> [REQUIRED WORK]:
The answer must be exactly the lines from the one containing "Voorliggend plan betreft een conserverend plan. Echter" through the end of the material, with both ends kept and no other lines.

> [THE DATA]:

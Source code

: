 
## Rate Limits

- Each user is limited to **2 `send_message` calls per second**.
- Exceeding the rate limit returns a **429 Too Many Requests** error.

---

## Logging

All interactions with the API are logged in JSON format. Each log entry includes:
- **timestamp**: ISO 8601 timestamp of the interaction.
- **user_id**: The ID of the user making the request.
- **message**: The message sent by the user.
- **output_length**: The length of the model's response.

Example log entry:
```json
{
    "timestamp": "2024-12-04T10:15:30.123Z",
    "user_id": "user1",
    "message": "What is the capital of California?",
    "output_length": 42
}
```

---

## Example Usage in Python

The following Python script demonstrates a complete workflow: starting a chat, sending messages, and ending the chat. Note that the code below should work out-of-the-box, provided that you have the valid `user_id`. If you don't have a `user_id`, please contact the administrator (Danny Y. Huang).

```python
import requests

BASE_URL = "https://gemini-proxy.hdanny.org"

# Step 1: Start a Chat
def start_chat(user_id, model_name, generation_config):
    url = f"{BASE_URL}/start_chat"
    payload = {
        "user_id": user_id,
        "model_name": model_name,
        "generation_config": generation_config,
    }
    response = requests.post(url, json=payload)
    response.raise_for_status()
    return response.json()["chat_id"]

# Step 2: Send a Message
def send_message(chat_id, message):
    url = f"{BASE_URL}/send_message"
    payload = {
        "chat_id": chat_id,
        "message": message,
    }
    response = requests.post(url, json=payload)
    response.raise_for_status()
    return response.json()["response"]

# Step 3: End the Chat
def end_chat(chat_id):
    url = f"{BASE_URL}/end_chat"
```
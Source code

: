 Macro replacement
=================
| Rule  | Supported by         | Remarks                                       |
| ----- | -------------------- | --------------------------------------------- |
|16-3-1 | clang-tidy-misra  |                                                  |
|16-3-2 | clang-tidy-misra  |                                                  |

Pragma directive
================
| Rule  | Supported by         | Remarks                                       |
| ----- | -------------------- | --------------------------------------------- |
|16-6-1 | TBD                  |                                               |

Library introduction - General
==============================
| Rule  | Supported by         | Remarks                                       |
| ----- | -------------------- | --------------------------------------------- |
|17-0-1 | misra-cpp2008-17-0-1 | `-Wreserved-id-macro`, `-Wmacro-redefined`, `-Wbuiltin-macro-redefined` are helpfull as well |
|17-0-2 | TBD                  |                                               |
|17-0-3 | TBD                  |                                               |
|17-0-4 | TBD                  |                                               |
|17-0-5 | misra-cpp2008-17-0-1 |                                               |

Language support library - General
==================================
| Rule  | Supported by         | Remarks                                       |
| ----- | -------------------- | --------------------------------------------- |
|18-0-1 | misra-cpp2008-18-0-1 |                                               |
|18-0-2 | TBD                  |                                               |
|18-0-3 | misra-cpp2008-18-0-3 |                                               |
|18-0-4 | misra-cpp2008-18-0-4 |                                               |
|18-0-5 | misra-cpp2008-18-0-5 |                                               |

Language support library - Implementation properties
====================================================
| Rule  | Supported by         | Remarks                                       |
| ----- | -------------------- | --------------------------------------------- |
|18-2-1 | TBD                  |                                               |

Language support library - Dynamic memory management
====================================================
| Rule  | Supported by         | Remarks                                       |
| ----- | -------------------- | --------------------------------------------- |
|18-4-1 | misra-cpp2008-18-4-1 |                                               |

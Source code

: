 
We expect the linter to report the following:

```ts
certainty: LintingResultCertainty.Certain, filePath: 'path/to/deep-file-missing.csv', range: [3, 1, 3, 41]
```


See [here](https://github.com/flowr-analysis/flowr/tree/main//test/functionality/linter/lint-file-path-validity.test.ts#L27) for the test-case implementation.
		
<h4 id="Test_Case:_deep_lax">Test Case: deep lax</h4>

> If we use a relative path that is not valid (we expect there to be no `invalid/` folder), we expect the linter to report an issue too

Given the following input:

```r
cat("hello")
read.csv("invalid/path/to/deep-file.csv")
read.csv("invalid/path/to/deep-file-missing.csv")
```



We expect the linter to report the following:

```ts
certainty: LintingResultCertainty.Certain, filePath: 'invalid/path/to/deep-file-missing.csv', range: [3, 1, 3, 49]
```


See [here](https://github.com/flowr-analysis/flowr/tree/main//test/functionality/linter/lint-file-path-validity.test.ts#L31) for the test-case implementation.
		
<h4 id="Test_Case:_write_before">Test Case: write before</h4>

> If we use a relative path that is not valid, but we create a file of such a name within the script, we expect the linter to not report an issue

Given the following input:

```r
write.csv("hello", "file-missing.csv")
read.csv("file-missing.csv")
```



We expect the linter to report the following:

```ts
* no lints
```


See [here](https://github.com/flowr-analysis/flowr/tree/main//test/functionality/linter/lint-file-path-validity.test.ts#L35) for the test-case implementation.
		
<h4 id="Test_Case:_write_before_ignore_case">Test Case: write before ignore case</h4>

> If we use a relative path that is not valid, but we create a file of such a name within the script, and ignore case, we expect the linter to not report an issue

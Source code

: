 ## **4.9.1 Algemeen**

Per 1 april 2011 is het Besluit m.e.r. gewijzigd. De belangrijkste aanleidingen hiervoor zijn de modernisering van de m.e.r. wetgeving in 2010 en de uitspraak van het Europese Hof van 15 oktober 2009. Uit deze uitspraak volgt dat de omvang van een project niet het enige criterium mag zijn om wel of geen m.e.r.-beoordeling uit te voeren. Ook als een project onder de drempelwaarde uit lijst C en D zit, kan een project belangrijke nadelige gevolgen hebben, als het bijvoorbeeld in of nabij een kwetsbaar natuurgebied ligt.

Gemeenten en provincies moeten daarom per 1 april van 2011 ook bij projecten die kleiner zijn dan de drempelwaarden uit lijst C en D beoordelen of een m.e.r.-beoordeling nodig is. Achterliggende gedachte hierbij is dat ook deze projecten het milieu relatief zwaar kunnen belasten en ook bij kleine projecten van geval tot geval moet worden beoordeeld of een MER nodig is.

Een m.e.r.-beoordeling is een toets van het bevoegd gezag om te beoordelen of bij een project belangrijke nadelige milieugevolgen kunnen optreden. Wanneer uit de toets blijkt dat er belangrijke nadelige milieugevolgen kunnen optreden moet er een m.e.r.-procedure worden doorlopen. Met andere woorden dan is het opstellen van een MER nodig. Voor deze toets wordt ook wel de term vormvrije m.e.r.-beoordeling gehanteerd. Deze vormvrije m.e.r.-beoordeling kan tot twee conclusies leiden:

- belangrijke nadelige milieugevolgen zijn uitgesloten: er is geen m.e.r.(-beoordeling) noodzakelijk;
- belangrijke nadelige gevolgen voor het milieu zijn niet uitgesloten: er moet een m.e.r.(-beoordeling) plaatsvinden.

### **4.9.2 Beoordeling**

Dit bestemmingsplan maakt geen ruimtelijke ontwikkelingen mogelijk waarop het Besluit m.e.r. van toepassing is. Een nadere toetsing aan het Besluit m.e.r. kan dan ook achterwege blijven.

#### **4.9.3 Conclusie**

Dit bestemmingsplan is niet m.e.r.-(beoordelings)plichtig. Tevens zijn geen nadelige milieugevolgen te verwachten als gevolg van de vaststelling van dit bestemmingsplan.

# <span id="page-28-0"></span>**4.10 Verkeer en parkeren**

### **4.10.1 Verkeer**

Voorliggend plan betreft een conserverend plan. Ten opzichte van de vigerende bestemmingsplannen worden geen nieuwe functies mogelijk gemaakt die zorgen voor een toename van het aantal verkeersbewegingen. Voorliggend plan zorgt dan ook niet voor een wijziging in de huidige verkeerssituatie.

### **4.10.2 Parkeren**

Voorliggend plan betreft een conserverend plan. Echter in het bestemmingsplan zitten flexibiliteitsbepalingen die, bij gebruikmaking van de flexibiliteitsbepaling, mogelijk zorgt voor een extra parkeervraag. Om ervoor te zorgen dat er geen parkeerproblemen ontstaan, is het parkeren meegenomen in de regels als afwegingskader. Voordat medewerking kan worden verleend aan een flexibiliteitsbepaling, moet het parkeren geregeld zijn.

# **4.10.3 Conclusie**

> [RESULT FOR THIS EXERCISE]:
Voorliggend plan betreft een conserverend plan. Echter in het bestemmingsplan zitten flexibiliteitsbepalingen die, bij gebruikmaking van de flexibiliteitsbepaling, mogelijk zorgt voor een extra parkeervraag. Om ervoor te zorgen dat er geen parkeerproblemen ontstaan, is het parkeren meegenomen in de regels als afwegingskader. Voordat medewerking kan worden verleend aan een flexibiliteitsbepaling, moet het parkeren geregeld zijn.

# **4.10.3 Conclusie**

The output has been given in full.